Autoencoders – Choosing the Best Loss Function

autoencoderscross entropymsetensorflow

I am experimenting a bit autoencoders, and with tensorflow I created a model that tries to reconstruct the MNIST dataset.

My network is very simple: X, e1, e2, d1, Y, where e1 and e2 are encoding layers, d2 and Y are decoding layers (and Y is the reconstructed output).

X has 784 units, e1 has 100, e2 has 50, d1 has 100 again and Y 784 again.

I am using sigmoids as activation functions for layers e1, e2, d1 and Y. Inputs are in [0,1] and so should be the outputs.

Well, I tried using cross entropy as loss function, but the output was always a blob, and I noticed that the weights from X to e1 would always converge to an zero-valued matrix.

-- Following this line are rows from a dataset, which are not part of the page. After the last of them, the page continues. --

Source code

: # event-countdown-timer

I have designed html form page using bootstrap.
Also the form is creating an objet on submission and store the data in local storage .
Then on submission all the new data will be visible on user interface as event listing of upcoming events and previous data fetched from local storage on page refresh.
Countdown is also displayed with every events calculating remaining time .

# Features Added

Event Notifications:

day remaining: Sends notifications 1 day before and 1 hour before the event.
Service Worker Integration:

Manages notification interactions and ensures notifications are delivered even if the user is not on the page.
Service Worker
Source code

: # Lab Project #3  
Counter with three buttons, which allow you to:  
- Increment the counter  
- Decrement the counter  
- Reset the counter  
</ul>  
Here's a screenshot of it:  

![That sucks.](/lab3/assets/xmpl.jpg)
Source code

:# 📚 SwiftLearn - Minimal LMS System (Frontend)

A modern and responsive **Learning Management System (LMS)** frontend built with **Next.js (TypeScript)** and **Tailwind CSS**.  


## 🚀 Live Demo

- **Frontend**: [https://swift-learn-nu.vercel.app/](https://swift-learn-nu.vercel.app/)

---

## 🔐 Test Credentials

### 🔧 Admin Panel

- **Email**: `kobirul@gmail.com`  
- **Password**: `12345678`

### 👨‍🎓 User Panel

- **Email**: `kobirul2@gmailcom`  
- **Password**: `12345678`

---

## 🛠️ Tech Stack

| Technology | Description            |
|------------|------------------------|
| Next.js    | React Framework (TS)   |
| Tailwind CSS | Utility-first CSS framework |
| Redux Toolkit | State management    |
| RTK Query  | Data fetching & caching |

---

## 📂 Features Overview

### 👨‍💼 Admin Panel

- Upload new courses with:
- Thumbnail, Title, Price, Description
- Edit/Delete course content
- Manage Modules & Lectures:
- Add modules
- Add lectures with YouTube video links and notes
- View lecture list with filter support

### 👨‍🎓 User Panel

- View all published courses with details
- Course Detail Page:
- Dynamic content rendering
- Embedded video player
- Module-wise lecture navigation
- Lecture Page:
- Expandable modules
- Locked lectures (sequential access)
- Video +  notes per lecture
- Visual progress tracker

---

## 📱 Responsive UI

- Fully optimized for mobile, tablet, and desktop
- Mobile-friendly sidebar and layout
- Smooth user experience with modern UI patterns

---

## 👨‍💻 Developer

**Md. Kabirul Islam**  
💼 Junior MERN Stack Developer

On the other hand, using mean squared errors as loss function, would produce a decent result, and I am now able to reconstruct the inputs.

Why is that so? I thought I could interpret the values as probabilities, and therefore use cross entropy, but obviously I am doing something wrong.

Best Answer

I think the best answer to this is that the cross-entropy loss function is just not well-suited to this particular task.

In taking this approach, you are essentially saying the true MNIST data is binary, and your pixel intensities represent the probability that each pixel is 'on.' But we know this is not actually the case. The incorrectness of this implicit assumption is then causing us issues.

We can also look at the cost function and see why it might be inappropriate. Let's say our target pixel value is 0.8. If we plot the MSE loss, and the cross-entropy loss $- [ (\text{target}) \log (\text{prediction}) + (1 - \text{target}) \log (1 - \text{prediction}) ]$ (normalising this so that it's minimum is at zero), we get:

cross-entropy vs. mse loss

We can see that the cross-entropy loss is asymmetric. Why would we want this? Is it really worse to predict 0.9 for this 0.8 pixel than it is to predict 0.7? I would say it's maybe better, if anything.

We could probably go into more detail and figure out why this leads to the specific blobs that you are seeing. I'd hazard a guess that it is because pixel intensities are above 0.5 on average in the region where you are seeing the blob. But in general this is a case of the implicit modelling assumptions you have made being inappropriate for the data.

Hope that helps!